Discuss Type III Osteogenesis Imperfecta:
It is not lethal. There is progressive deformity after birth. This is due to a Gly-526-Cys substitution.
Which mutations causing Osteogenesis Imperfecta are the worst?
Glycine Substitutions are the worst. C Terminus mutations are worse than N terminus mutations. Since Alpha1 gene is expressed more, a mutation there is worse than Alpha2(this is in OI Type 1).
What is the "Triad" of Ehlers-Danlos Syndrome?
Hyperextensibility, Joint Hypermobility, and Connective Tissue Fragility
What are the inheritance patterns of Ehlers-Danlos?
Autosomal Dominant for mutations in the structural protein. Autosomal Recessive for the enzyme.
What types of EDS are associated with type V collagen? What are the mutations?
Types I and II (the classical EDS). COL5A1/COL5A2 (this means Collagen V, Alpha1 or 2)
What is Vascular Type ED Syndrome VEDS?
Also EDS Type IV, this is caused by a COL3A1 mutation that affects collagen type III. It leads to venous pattern over the trunk, translucent skin. Major complications are arterial rupture, rupture of the colon, and rupture of the uterus when pregnant. This is the most lethal EDS. Thereis NO hyperflexibility,hypermobility of joints or skin.
What is EDS Type VI?
An Autosomal Recessive disease due to defects in Lysyl Hydroxylase gene.
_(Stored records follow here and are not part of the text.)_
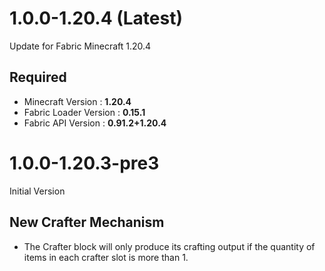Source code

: # 1.0.0-1.20.4 (Latest)

Update for Fabric Minecraft 1.20.4

## Required
- Minecraft Version : **1.20.4**
- Fabric Loader Version : **0.15.1**
- Fabric API Version : **0.91.2+1.20.4**

# 1.0.0-1.20.3-pre3

Initial Version

## New Crafter Mechanism
- The Crafter block will only produce its crafting output if the quantity of items in each crafter slot is more than 1.
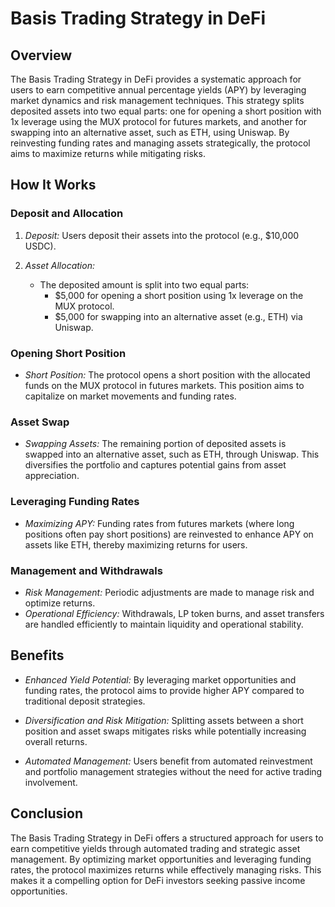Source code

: # Basis Trading Strategy in DeFi

## Overview

The Basis Trading Strategy in DeFi provides a systematic approach for users to earn competitive annual percentage yields (APY) by leveraging market dynamics and risk management techniques. This strategy splits deposited assets into two equal parts: one for opening a short position with 1x leverage using the MUX protocol for futures markets, and another for swapping into an alternative asset, such as ETH, using Uniswap. By reinvesting funding rates and managing assets strategically, the protocol aims to maximize returns while mitigating risks.

## How It Works

### Deposit and Allocation

1. *Deposit:* Users deposit their assets into the protocol (e.g., $10,000 USDC).
   
2. *Asset Allocation:*
   - The deposited amount is split into two equal parts:
     - $5,000 for opening a short position using 1x leverage on the MUX protocol.
     - $5,000 for swapping into an alternative asset (e.g., ETH) via Uniswap.

### Opening Short Position

- *Short Position:* The protocol opens a short position with the allocated funds on the MUX protocol in futures markets. This position aims to capitalize on market movements and funding rates.

### Asset Swap

- *Swapping Assets:* The remaining portion of deposited assets is swapped into an alternative asset, such as ETH, through Uniswap. This diversifies the portfolio and captures potential gains from asset appreciation.

### Leveraging Funding Rates

- *Maximizing APY:* Funding rates from futures markets (where long positions often pay short positions) are reinvested to enhance APY on assets like ETH, thereby maximizing returns for users.

### Management and Withdrawals

- *Risk Management:* Periodic adjustments are made to manage risk and optimize returns.
- *Operational Efficiency:* Withdrawals, LP token burns, and asset transfers are handled efficiently to maintain liquidity and operational stability.

## Benefits

- *Enhanced Yield Potential:* By leveraging market opportunities and funding rates, the protocol aims to provide higher APY compared to traditional deposit strategies.
  
- *Diversification and Risk Mitigation:* Splitting assets between a short position and asset swaps mitigates risks while potentially increasing overall returns.
  
- *Automated Management:* Users benefit from automated reinvestment and portfolio management strategies without the need for active trading involvement.

## Conclusion

The Basis Trading Strategy in DeFi offers a structured approach for users to earn competitive yields through automated trading and strategic asset management. By optimizing market opportunities and leveraging funding rates, the protocol maximizes returns while effectively managing risks. This makes it a compelling option for DeFi investors seeking passive income opportunities.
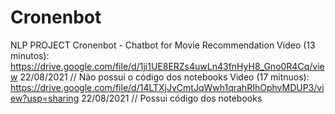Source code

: # Cronenbot
NLP PROJECT
Cronenbot - Chatbot for Movie Recommendation
Video (13 minutos): https://drive.google.com/file/d/1ji1UE8ERZs4uwLn43fnHyH8_Gno0R4Cq/view                              22/08/2021 // Não possui o código dos notebooks
Video (17 mitnuos): https://drive.google.com/file/d/14LTXjJvCmtJqWwh1qrahRIhOphvMDUP3/view?usp=sharing                  22/08/2021 // Possui código dos notebooks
There is soft hyperextensible skin, joint hypermobility, scoliosis, ocular fragility, and a "marfanoid habitas." There is Microcornea and recurrent intraocular bleeding with blindness.
What is EDS Type VII?
An Autosomal Recessive disease due to defects in the conversion of type 1 pro-collagen to collage due to either deletions of exon 6 (cleavage site for N-protease) OR in the Procollagen N-Protease.
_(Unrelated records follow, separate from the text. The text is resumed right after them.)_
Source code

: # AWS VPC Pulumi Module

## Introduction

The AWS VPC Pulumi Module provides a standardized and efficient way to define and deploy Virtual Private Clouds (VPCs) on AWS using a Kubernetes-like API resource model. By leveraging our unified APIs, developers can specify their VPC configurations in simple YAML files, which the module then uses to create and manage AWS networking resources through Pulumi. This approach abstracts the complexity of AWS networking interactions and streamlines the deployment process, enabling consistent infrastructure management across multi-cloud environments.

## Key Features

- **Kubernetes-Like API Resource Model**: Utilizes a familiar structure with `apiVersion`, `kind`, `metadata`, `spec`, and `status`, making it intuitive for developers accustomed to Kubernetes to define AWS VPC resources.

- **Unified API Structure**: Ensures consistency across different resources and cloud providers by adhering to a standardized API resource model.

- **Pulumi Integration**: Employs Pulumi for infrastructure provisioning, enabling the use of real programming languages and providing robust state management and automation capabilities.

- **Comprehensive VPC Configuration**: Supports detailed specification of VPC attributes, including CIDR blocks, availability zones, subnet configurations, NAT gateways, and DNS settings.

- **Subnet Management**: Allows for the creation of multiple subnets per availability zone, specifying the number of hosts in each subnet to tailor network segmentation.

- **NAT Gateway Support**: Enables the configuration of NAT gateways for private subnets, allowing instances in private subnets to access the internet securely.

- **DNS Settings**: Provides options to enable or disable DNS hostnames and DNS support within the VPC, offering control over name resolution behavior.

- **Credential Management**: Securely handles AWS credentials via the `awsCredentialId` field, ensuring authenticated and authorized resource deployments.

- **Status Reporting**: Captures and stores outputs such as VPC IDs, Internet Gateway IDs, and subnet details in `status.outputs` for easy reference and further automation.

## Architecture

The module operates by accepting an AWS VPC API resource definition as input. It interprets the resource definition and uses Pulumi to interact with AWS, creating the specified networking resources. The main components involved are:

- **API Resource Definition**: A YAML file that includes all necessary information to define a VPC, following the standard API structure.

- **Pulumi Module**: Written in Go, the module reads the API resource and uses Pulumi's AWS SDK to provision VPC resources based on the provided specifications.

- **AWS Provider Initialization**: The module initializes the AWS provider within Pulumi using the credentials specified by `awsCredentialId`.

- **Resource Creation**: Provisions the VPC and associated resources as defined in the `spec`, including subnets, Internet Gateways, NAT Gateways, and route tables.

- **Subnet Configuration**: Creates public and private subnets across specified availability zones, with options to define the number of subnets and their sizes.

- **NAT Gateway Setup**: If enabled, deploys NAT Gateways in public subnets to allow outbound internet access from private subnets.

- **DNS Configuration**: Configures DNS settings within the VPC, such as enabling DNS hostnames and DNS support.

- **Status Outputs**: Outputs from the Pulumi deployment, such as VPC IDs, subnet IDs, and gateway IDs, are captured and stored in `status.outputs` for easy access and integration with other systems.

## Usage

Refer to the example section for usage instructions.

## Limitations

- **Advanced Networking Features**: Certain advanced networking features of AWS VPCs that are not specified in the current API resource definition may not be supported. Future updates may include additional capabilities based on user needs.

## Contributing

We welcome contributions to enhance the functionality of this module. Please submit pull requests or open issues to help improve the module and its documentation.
What is the triad of Marfan's syndrome?
Arachnodatylyl (Spider Fingers), Ectopic Lentis (displaced lens), and Aortic Aneurysm.
What are the gentics behind Marfan's Syndrome?
Autosomal Dominant and the mutation is in Fibrillin.
What is Fibrillin normally involved with?
The interconnectivity and elasticity of connective tissue.
What are the clinical presentations of Marfan Syndrome?
Tall Stature, Excessively lengthened upper and lower extremities, mild pectus excavatum, and myopia. There is often Mitral Valve Prolapse. This disease is an example of Pleiotropism.
What is the usual gene mutation behind Marfan syndrome?
Marfan Syndrom has a Fibrillin problem. This is called a mutation in FBN 1. There is usually a substitution of an amino acid for a cysteine (40%). Less mutations are better (duh) and this is considered a "Dominant Negative Mutation."
Explain the "less is better" aka Dominant Negative Mutations:
If the mutation leads to a premature termination codon, ten LESS of the bad gene will be made and the disease will have a less severe form. This would be more ideal in Marfan syndrome than a "missense" mutation.